Cases of the sexually transmitted disease are on the rise, while the supply of effective medication dwindles.

Cases of antibiotic-resistant gonorrhea appear to have reached critical mass.

A World Health Organization (WHO) report this month warned that cases of untreatable gonorrhea are on the rise worldwide, based on data from 77 countries.

“The bacteria that cause gonorrhea are particularly smart,” Dr. Teodora Wi, medical officer of human reproduction at WHO, said in the report. “Every time we use a new class of antibiotics to treat the infection, the bacteria evolve to resist them.”

A doctor who specializes in sexual health told Healthline that it’s crucial for health organizations to remain vigilant, for people to make responsible choices, and for healthcare providers to screen and treat appropriately.

Because the bacteria that cause gonorrhea are constantly evolving to resist new classes of antibiotics, the process of treating the infection has become a moving target.

This was evident last year when officials warned that a strain of “super gonorrhea” could be headed to the United States.

“One of the very curious and interesting things about this bacteria is that with every antibiotic that we have developed to help treat it, eventually the bacteria has developed resistance to it,” Jose Bazan, DO, medical director of the Sexual Health Clinic at Columbus Public Health, told Healthline.

“Over time, this has reduced our available antibiotics to help treat it. I think we are now probably at a critical point in which the number of consistently effective antibiotics that we have is severely limited, and I think that’s why everybody is sounding the alarm,” Bazan added.

Right now, the Centers for Disease Control and Prevention (CDC) recommendations for treating gonorrhea involve a regimen of two antibiotics: an intramuscular injection of ceftriaxone, plus oral azithromycin.

WHO officials note that 78 million people are infected with gonorrhea every year.

The increase is attributed to factors such as urbanization, lack of barrier protection like condoms, and inadequate or failed treatment.

In addition, more seniors, at least in the United States, are being diagnosed with sexually transmitted diseases (STDs) such as chlamydia and syphilis.

Reasons for this uptick also include older adults having more sex due to fertility drugs and improved physical health.

Another factor could be that, when consulting with their doctors, the subject of sex isn’t likely to come up.

“It falls on healthcare providers to advise their patients that if they’re sexually active, especially with multiple partners, or if they’re not using condoms on a routine basis, then they should be screened for gonorrhea and other STD’s,” said Bazan.

“On our radar screen, this has been an issue for a while,” said Bazan. “Focusing on the United States, we have a surveillance system in place which is called the Gonococcal Isolate Surveillance Project, or GISP, which is a national surveillance system that is run by the CDC.”

GISP conducts routine testing for antibiotic susceptibility of isolates of gonorrhea, collected from various sites around the country.

This information is then used to guide the CDC when it updates its national treatment recommendations. Similar systems are in place in other parts of the world.

Bazan said that the CDC has been proactive when it comes to detecting antibiotic-resistant gonorrhea, but there are still further steps that can be taken.

“GISP is very important,” he said. “It needs to continue, it needs to be funded, and it probably needs to be expanded.”

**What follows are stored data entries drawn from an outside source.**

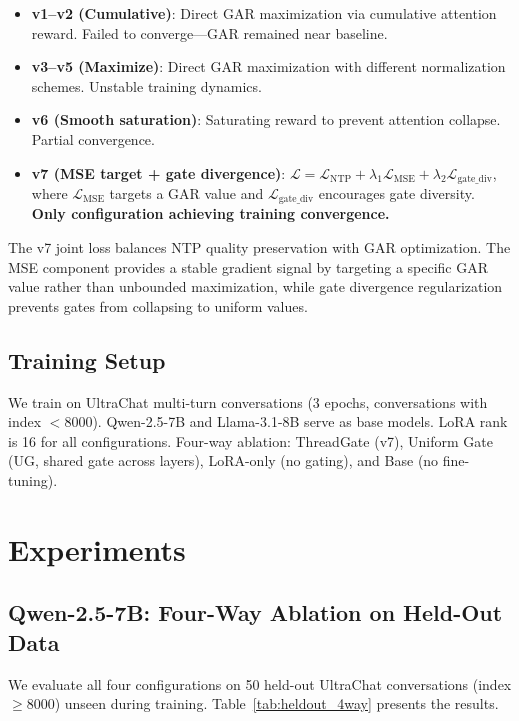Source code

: \documentclass[11pt,a4paper]{article}
\begin{document}
\begin{itemize}
\item \textbf{v1--v2 (Cumulative)}: Direct GAR maximization via cumulative attention reward. Failed to converge---GAR remained near baseline.
\item \textbf{v3--v5 (Maximize)}: Direct GAR maximization with different normalization schemes. Unstable training dynamics.
\item \textbf{v6 (Smooth saturation)}: Saturating reward to prevent attention collapse. Partial convergence.
\item \textbf{v7 (MSE target + gate divergence)}: $\mathcal{L} = \mathcal{L}_{\text{NTP}} + \lambda_1 \mathcal{L}_{\text{MSE}} + \lambda_2 \mathcal{L}_{\text{gate\_div}}$, where $\mathcal{L}_{\text{MSE}}$ targets a GAR value and $\mathcal{L}_{\text{gate\_div}}$ encourages gate diversity. \textbf{Only configuration achieving training convergence.}
\end{itemize}

The v7 joint loss balances NTP quality preservation with GAR optimization. The MSE component provides a stable gradient signal by targeting a specific GAR value rather than unbounded maximization, while gate divergence regularization prevents gates from collapsing to uniform values.

\subsection{Training Setup}

We train on UltraChat multi-turn conversations (3 epochs, conversations with index $<$8000). Qwen-2.5-7B and Llama-3.1-8B serve as base models. LoRA rank is 16 for all configurations. Four-way ablation: ThreadGate (v7), Uniform Gate (UG, shared gate across layers), LoRA-only (no gating), and Base (no fine-tuning).

\section{Experiments}

\subsection{Qwen-2.5-7B: Four-Way Ablation on Held-Out Data}

We evaluate all four configurations on 50 held-out UltraChat conversations (index$\geq$8000) unseen during training. Table~\ref{tab:heldout_4way} presents the results.
\end{document}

“We need to continue to enhance national surveillance programs in order to detect the emergence of resistance. We need to ideally develop what are called rapid point of care tests that are able to detect resistance quickly, rapidly, and hopefully cheaply. It’s also important to have plans in place to help detect and deal with potential outbreaks of drug-resistant gonorrhea quickly, so we can identify clusters or outbreaks, get them under control, and treat them. Funding is always very important, so we have to make sure that money is allocated to help combat the emergence of drug-resistant gonorrhea.”

On a local level, Bazan said it’s crucial that clinicians who treat people with gonorrhea always follow the most current CDC treatment recommendations.

Another helpful step would be to boost funding for STD prevention programs.

“There’s always a recommendation to practice safe sex, to use barrier protection, and to limit the number of sexual partners,” said Bazan. “It’s also important to get routine screening, even if symptoms are not present. Sometimes people can be infected with gonorrhea and not have any symptoms.”

From a clinician’s standpoint, fighting the rise of drug-resistant gonorrhea goes beyond simply treating patients.

“Clinicians always need to be on the lookout,” said Bazan. “If you treat your patient appropriately, and for some reason the patient doesn’t get better and the symptoms don’t resolve, then that should trigger a red flag. You may need to test that particular isolate just to make sure it’s not a resistant one. In all of this, the bottom line is that healthcare providers must keep abreast of the most up-to-date CDC gonorrhea treatment guidelines.”